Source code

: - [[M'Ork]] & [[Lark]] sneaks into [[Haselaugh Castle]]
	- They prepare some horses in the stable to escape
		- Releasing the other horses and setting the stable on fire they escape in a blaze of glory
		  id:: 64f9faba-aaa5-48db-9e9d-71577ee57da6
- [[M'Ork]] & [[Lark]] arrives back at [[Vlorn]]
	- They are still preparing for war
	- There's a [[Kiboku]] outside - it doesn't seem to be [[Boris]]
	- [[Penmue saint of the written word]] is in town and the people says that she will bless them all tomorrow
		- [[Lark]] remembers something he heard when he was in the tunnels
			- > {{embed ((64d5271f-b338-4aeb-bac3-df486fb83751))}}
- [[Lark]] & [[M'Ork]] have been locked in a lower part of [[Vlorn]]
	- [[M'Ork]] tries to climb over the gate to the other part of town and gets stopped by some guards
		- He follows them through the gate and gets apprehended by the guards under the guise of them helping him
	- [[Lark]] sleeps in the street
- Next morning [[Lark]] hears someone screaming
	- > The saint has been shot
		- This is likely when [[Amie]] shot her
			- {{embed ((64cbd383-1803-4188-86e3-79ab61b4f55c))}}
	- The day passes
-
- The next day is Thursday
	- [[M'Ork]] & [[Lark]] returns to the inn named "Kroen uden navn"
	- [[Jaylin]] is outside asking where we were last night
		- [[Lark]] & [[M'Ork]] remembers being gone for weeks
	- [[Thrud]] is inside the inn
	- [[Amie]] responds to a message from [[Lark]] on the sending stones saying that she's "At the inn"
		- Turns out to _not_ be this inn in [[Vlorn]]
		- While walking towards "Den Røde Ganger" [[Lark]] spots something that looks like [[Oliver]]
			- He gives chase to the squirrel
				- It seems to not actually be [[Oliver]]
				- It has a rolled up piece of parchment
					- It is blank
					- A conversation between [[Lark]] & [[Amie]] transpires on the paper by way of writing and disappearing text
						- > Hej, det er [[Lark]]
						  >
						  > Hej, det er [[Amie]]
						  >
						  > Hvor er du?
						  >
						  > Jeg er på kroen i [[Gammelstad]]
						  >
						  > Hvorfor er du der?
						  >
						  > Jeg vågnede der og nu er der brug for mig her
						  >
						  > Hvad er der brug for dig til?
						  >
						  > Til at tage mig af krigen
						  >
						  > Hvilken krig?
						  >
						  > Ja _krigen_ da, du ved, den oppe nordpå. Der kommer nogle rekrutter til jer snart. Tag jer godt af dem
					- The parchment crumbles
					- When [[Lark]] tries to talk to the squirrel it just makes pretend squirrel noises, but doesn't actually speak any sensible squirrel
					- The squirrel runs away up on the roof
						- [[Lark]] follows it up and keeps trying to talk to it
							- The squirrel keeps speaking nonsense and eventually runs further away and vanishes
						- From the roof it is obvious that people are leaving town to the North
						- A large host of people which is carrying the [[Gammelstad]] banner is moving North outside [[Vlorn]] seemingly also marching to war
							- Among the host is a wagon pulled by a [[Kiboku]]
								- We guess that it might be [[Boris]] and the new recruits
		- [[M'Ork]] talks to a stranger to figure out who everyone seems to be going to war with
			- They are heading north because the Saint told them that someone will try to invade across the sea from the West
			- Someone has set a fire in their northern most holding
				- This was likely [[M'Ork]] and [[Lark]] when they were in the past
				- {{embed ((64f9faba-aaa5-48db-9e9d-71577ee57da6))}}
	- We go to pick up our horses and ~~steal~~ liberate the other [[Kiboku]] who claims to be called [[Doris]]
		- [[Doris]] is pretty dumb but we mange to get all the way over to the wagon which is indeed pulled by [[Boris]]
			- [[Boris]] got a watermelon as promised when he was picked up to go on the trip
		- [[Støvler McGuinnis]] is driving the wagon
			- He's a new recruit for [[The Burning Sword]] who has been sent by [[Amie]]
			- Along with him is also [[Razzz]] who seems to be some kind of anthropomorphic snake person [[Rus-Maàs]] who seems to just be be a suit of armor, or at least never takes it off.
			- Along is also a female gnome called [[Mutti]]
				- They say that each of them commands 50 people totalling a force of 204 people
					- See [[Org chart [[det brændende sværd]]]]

☆ ☆ ☆ ☆ ☆

▶ _ABOUT THIS TASK_
Within the material above, copy exactly the lines from the line that holds "- The next day is Thursday" up to and including the line that holds "- It has a rolled up piece of parchment".

▶ _SOLUTION_
- The next day is Thursday
	- [[M'Ork]] & [[Lark]] returns to the inn named "Kroen uden navn"
	- [[Jaylin]] is outside asking where we were last night
		- [[Lark]] & [[M'Ork]] remembers being gone for weeks
	- [[Thrud]] is inside the inn
	- [[Amie]] responds to a message from [[Lark]] on the sending stones saying that she's "At the inn"
		- Turns out to _not_ be this inn in [[Vlorn]]
		- While walking towards "Den Røde Ganger" [[Lark]] spots something that looks like [[Oliver]]
			- He gives chase to the squirrel
				- It seems to not actually be [[Oliver]]
				- It has a rolled up piece of parchment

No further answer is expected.